Nathan Beck, who runs the hot dog cart Natedogs, and whose easy Carolina Slaw recipe appears below, knows what we’re talking about: “Hot dogs really embody the nostalgic feeling you get when you eat your favorite foods.”
Hot dog condiments to try: (beyond the ketchup and mustard of your Minnesota youth):
- Sliced tomato
- Diced onion, white or green—raw, or, as Beck suggests, sauté the onions in butter and pair with a sweet/spicy mustard. Beck has his own Honey-Spiced mustard: it will be available at the Golden Fig,Electric Fetus, and GrassRoots Cooperative again this fall.
- Pickle spears
- Chili (vegetarian or meat-laden)
- Sliced jalapeño
- Creamy horseradish
- Cheese, cheese, cheese
Hot dog condiments from the experts at Surdyk’s:
- Mother-in-Law’s Kimchi Gochujang: A fermented chile paste—the most popular pantry staple in Korea.
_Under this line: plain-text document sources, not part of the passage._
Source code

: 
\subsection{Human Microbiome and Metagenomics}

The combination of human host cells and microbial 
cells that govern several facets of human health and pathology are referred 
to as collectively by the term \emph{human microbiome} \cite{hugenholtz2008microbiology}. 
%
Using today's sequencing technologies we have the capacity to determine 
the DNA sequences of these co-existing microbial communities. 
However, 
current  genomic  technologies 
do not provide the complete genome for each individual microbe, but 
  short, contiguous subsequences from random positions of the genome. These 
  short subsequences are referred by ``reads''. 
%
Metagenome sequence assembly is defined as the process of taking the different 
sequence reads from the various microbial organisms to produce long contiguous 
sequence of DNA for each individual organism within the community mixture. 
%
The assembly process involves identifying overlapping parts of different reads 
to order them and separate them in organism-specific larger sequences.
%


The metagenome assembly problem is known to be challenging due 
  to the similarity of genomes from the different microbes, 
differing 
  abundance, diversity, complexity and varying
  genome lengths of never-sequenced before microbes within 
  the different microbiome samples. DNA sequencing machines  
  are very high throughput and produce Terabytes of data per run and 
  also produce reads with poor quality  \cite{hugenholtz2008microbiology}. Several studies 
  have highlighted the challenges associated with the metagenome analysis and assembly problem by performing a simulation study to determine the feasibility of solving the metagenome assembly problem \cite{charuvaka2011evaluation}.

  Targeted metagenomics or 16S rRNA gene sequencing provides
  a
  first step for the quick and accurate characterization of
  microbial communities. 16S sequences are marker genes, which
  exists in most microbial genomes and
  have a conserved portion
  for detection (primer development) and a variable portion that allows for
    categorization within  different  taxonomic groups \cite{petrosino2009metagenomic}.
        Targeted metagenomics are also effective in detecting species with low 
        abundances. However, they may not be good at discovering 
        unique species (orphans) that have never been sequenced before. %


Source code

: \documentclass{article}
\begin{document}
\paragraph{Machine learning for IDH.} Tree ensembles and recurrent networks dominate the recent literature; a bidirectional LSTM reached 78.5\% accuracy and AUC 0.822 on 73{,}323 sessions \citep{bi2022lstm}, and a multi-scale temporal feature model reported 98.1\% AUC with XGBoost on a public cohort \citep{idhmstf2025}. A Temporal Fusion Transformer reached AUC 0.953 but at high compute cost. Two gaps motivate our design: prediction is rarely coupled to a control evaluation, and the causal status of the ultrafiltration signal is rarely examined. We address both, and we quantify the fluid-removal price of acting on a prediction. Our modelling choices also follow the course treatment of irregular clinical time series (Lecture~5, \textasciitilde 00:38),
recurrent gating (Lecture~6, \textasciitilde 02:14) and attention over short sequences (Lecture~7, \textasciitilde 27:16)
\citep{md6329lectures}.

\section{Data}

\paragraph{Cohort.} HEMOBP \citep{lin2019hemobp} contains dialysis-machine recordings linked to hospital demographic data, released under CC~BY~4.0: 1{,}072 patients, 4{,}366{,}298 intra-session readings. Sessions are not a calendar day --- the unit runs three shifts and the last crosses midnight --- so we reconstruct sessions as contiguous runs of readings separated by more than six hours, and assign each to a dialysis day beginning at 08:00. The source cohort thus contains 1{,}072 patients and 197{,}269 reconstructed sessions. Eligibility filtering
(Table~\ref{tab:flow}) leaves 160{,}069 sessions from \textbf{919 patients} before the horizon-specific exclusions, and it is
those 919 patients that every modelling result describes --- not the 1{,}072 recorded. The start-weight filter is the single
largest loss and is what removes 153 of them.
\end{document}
- Mr. Fuzz's Nuclear Nectar: A habanero hot sauce produced in Minneapolis.
- Mustard and Co. Mustards: Mustard and curry together = genius.
- Natedogs Carolina Slaw (recipe below)
As for those dogs, according to Beck:
- Buy a quality, skin-on hot dog. Check out your local butcher shop before a supermarket.
- For vegetarians: Bypass the store-bought, processed faux-meat and try a sausage from The Herbivorous Butcher—or really embrace the greens and fill your bun with seasonal vegetables.
NATEDOGS CAROLINA SLAW
by Nathan Beck
- 1 c. ketchup (Note: Nate doesn’t mind using ketchup in recipes, but he would never use it as a condiment.)
- 1/2 c. brown sugar
- 1/4 c. fresh cracked pepper (if possible use a spice grinder and avoid store bought ground pepper)
- 1/8 c. kosher salt
- 1/8-1/4 c. red chile flakes (to taste)
- 1 head each of red and green cabbage—finely shredded and packed into a food safe container (like a cambro or large Rubbermaid) with a tight lid.
- 3 c. cider vinegar
- Stir the ketchup, brown sugar, pepper, salt, and chile flakes until combined and then slowly whisk in the cider vinegar until everything has dissolved.
- Once dissolved, pour slowly over the cabbage until the cabbage is just covered (you will need to occasionally stop and re-whisk the liquid to make sure the pepper and salt doesn’t settle to the bottom of the bowl).
- Let sit at least overnight and up to two months in the fridge. The longer it sits, the better it gets!